[Start of section]

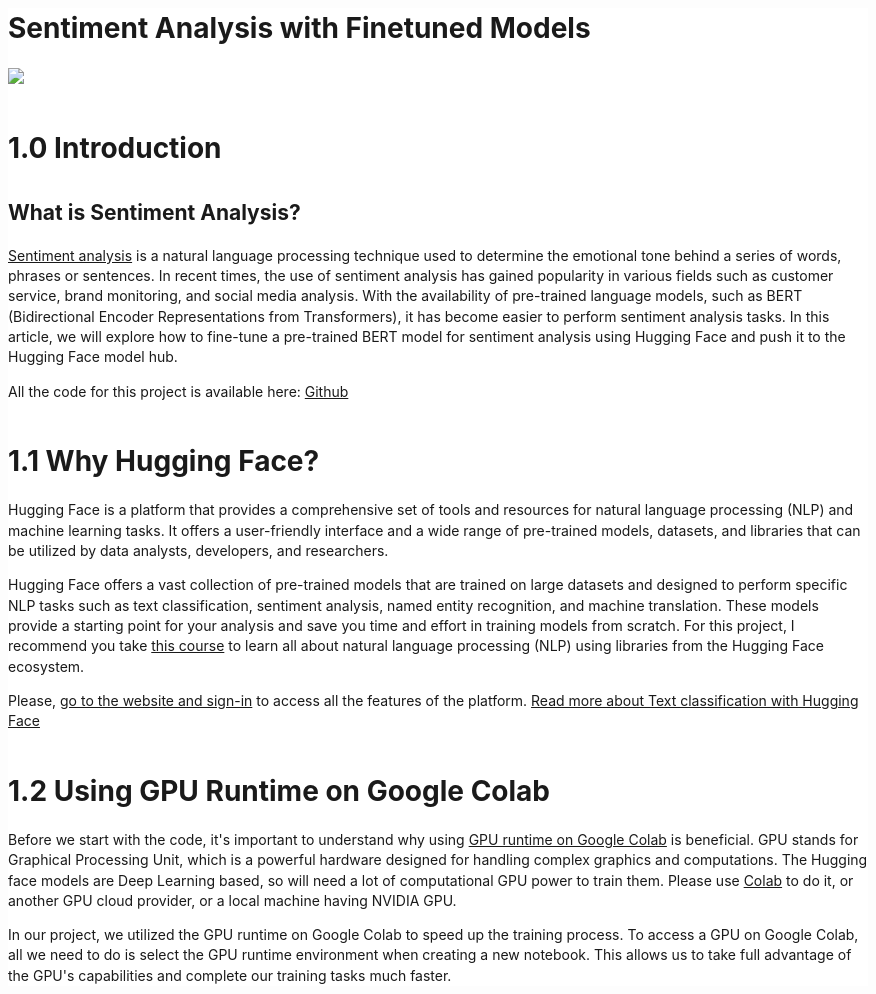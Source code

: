 # Sentiment Analysis with Finetuned Models

![](https://cdn-images-1.medium.com/max/800/1*EoWTqTwGV0O458nK6jQQ4A.jpeg)

# 1.0 Introduction

## What is Sentiment Analysis?

[Sentiment analysis](https://www.youtube.com/watch?v=i4D5DZ5ZG-0) is a natural language processing technique used to determine the emotional tone behind a series of words, phrases or sentences. In recent times, the use of sentiment analysis has gained popularity in various fields such as customer service, brand monitoring, and social media analysis. With the availability of pre-trained language models, such as BERT (Bidirectional Encoder Representations from Transformers), it has become easier to perform sentiment analysis tasks. In this article, we will explore how to fine-tune a pre-trained BERT model for sentiment analysis using Hugging Face and push it to the Hugging Face model hub.

All the code for this project is available here: [Github](https://github.com/ikoghoemmanuell/Sentiment-Analysis-with-Finetuned-Models/tree/main)

# 1.1 Why Hugging Face?

Hugging Face is a platform that provides a comprehensive set of tools and resources for natural language processing (NLP) and machine learning tasks. It offers a user-friendly interface and a wide range of pre-trained models, datasets, and libraries that can be utilized by data analysts, developers, and researchers.

Hugging Face offers a vast collection of pre-trained models that are trained on large datasets and designed to perform specific NLP tasks such as text classification, sentiment analysis, named entity recognition, and machine translation. These models provide a starting point for your analysis and save you time and effort in training models from scratch. For this project, I recommend you take [this course](https://huggingface.co/learn/nlp-course/chapter1/1) to learn all about natural language processing (NLP) using libraries from the Hugging Face ecosystem.

Please, [go to the website and sign-in](https://huggingface.co/) to access all the features of the platform.
[Read more about Text classification with Hugging Face](https://huggingface.co/tasks/text-classification)

# 1.2 Using GPU Runtime on Google Colab

Before we start with the code, it's important to understand why using [GPU runtime on Google Colab](https://www.youtube.com/watch?v=ovpW1Ikd7pY) is beneficial. GPU stands for Graphical Processing Unit, which is a powerful hardware designed for handling complex graphics and computations. The Hugging face models are Deep Learning based, so will need a lot of computational GPU power to train them. Please use [Colab](https://colab.research.google.com/) to do it, or another GPU cloud provider, or a local machine having NVIDIA GPU.

In our project, we utilized the GPU runtime on Google Colab to speed up the training process. To access a GPU on Google Colab, all we need to do is select the GPU runtime environment when creating a new notebook. This allows us to take full advantage of the GPU's capabilities and complete our training tasks much faster.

[End of section]

Could you set down verbatim the lines from the beginning of the entries above through the line containing "Hugging Face is", both included, leaving out the pictures?

Source code

: # Sentiment Analysis with Finetuned Models

![](https://cdn-images-1.medium.com/max/800/1*EoWTqTwGV0O458nK6jQQ4A.jpeg)

# 1.0 Introduction

## What is Sentiment Analysis?

[Sentiment analysis](https://www.youtube.com/watch?v=i4D5DZ5ZG-0) is a natural language processing technique used to determine the emotional tone behind a series of words, phrases or sentences. In recent times, the use of sentiment analysis has gained popularity in various fields such as customer service, brand monitoring, and social media analysis. With the availability of pre-trained language models, such as BERT (Bidirectional Encoder Representations from Transformers), it has become easier to perform sentiment analysis tasks. In this article, we will explore how to fine-tune a pre-trained BERT model for sentiment analysis using Hugging Face and push it to the Hugging Face model hub.

All the code for this project is available here: [Github](https://github.com/ikoghoemmanuell/Sentiment-Analysis-with-Finetuned-Models/tree/main)

# 1.1 Why Hugging Face?

Hugging Face is a platform that provides a comprehensive set of tools and resources for natural language processing (NLP) and machine learning tasks. It offers a user-friendly interface and a wide range of pre-trained models, datasets, and libraries that can be utilized by data analysts, developers, and researchers.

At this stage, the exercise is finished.